Mr Willett says that the retailer “knows how to open stores, once we are clear about what we are doing”.
“If you get it right in those first few stores, then you can scale fast. The danger is – and I think this is where others have gone wrong – is to try to scale too quickly.”
For Mr Anderson, the international expansion marks a long journey from 1976, when after deciding not to follow his father into the Lutheran church, he started working at a hi-fi store in Minnesota that eventually became Best Buy. He drove 80 miles to install a set of speakers in the home of his first customer, so desperate was the young Mr Anderson to make the sale.
He has argued that that first sale established a theme that eventually translated into the embrace of customer-centricity (see box) at Best Buy’s large stores, which dot shopping plazas across America. This year the strategy is entering a second phase, expanding the concept to increasingly specific groups of local neighbourhood customers.

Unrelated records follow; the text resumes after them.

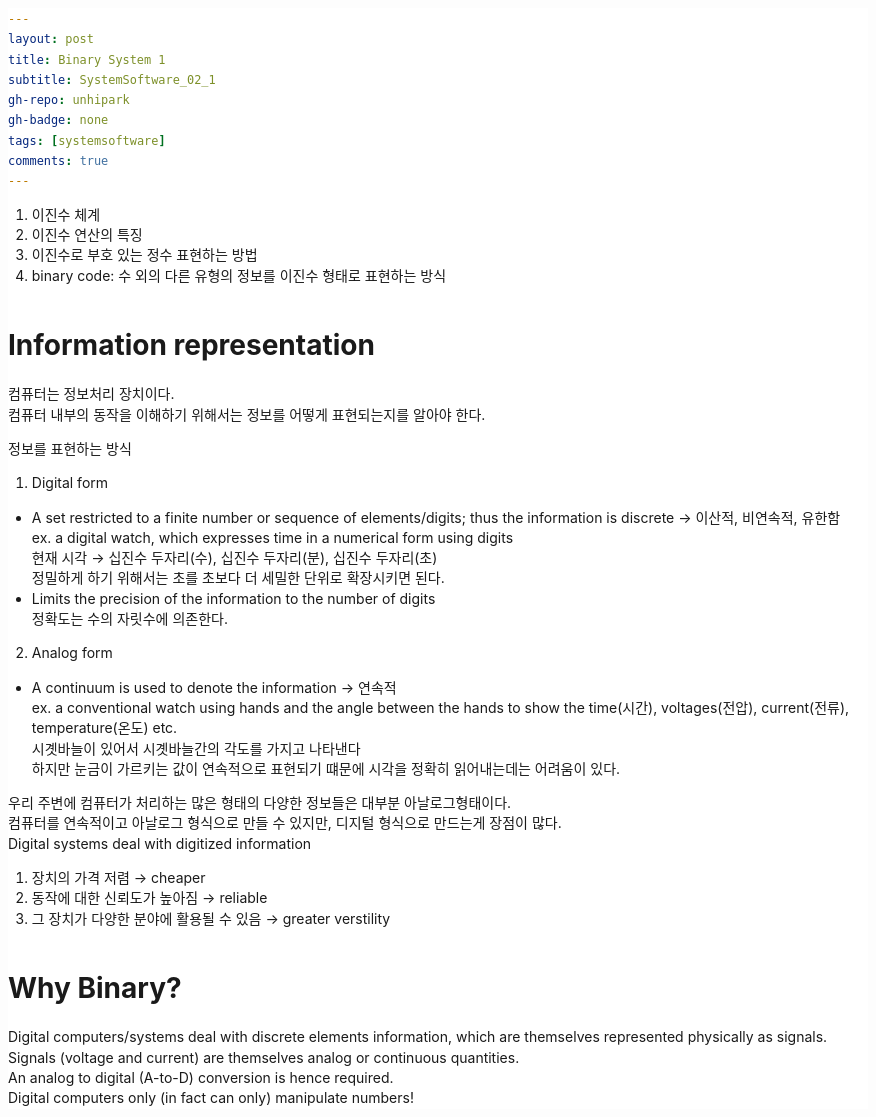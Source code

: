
 ```yaml
---
layout: post
title: Binary System 1
subtitle: SystemSoftware_02_1
gh-repo: unhipark
gh-badge: none
tags: [systemsoftware]
comments: true
---
```

1. 이진수 체계
2. 이진수 연산의 특징
3. 이진수로 부호 있는 정수 표현하는 방법
4. binary code: 수 외의 다른 유형의 정보를 이진수 형태로 표현하는 방식

# Information representation
컴퓨터는 정보처리 장치이다. <br/>
컴퓨터 내부의 동작을 이해하기 위해서는 정보를 어떻게 표현되는지를 알아야 한다. <br/>

정보를 표현하는 방식

1. Digital form
- A set restricted to a finite number or sequence of elements/digits; thus the 
information is discrete → 이산적, 비연속적, 유한함 <br/>
ex. a digital watch, which expresses time in a numerical form using digits <br/>
현재 시각 → 십진수 두자리(수), 십진수 두자리(분), 십진수 두자리(초)<br/>
정밀하게 하기 위해서는 초를 초보다 더 세밀한 단위로 확장시키면 된다.
- Limits the precision of the information to the number of digits <br/>
정확도는 수의 자릿수에 의존한다.

2. Analog form<br/>
- A continuum is used to denote the information → 연속적 <br/>
ex. a conventional watch using hands and the angle between the hands to show the time(시간), voltages(전압), current(전류), temperature(온도) etc.<br/>
시곗바늘이 있어서 시곗바늘간의 각도를 가지고 나타낸다 <br/>
하지만 눈금이 가르키는 값이 연속적으로 표현되기 떄문에 시각을 정확히 읽어내는데는 어려움이 있다.

우리 주변에 컴퓨터가 처리하는 많은 형태의 다양한 정보들은 대부분 아날로그형태이다. <br/>
컴퓨터를 연속적이고 아날로그 형식으로 만들 수 있지만, 디지털 형식으로 만드는게 장점이 많다. <br/>
Digital systems deal with digitized information
1. 장치의 가격 저렴 → cheaper
2. 동작에 대한 신뢰도가 높아짐 → reliable
3. 그 장치가 다양한 분야에 활용될 수 있음 → greater verstility

# Why Binary?

Digital computers/systems deal with discrete elements  information, which are themselves represented physically as signals.<br/>
Signals (voltage and current) are themselves analog or continuous quantities.  <br/>
An analog to digital (A-to-D) conversion is hence required. <br/>
Digital computers only (in fact can only) manipulate numbers! <br/>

“Down the street from here in Manhattan, there are Brazilian customers around our store on 44th. If you go up to Columbus Circle it’s the people living in the building above the store,” he says.
“They’re increasingly getting narrower and narrower segments, and giving more flexibility to respond.”
Mr Anderson says that the theory will be central to the retail venture with Carphone Warehouse – which will include the development of an e-commerce platform that he expects to enable to retailer to sell goods into European countries where the retailers have no physical presence.
“That’s a core underpinning hypothesis of the whole deal with CPW,” he says. The two companies, he says, currently expect this to be under a Best Buy name, but a full branding study will be conducted.
Meanwhile, to reinforce the store localisation strategy in the US, Best Buy is to start working on a national basis in the US with Dunnhumby, the British retail data analysis company, that played a central role in the development of Tesco’s customer-loyalty programme. Dunnhumby, which is already working with Best Buy on planning its first UK stores, with an opening expected in 2009, is also working with the retailer in its other international locations.
Mr Anderson says Best Buy is watching the evolution of digital content delivery that presents a further challenge to stores that previously sold physical CDs and DVDs. It is also continuing to expand its direct sourcing operation in China.
“One of the things we’re trying to do is to get a lot of seeds in the soil,” he says.
Embracing ‘customer-centricity’
Best Buy launched the “customer-centricity” concept in its US stores four years ago, gradually remodelling each of its stores around two or three of its five initial core customer groups – early technology adopters, suburban mothers, small businesses, affluent professionals, and family fathers.
Brad Anderson, chief executive, embraced the concept shortly after succeeding the retailer’s founder Dick Schulze in 2002. A period of reflection on the company’s future direction led to Mr Anderson meeting Larry Selden, a professor at Columbia University’s business school. Mr Selden argued that companies needed to avoid trying to keep all of their customers happy all of the time, but to concentrate instead on their best customers – a theory set out in the 2003 book Angel Customers and Demon Customers, co-written with Geoff Colvin.
Customer-centricity, says Mr Anderson, means ”listening to understand how customers are going to deploy the stuff they buy from us, and use it to enrich their lives, and trying to get in front of that ... rather than worrying about selling the product”.
At Best Buy, the programme has involved investing in new store design – including help desks for small businesses, or gaming stations where customers could try out the latest computer games. It also involved additional training for staff.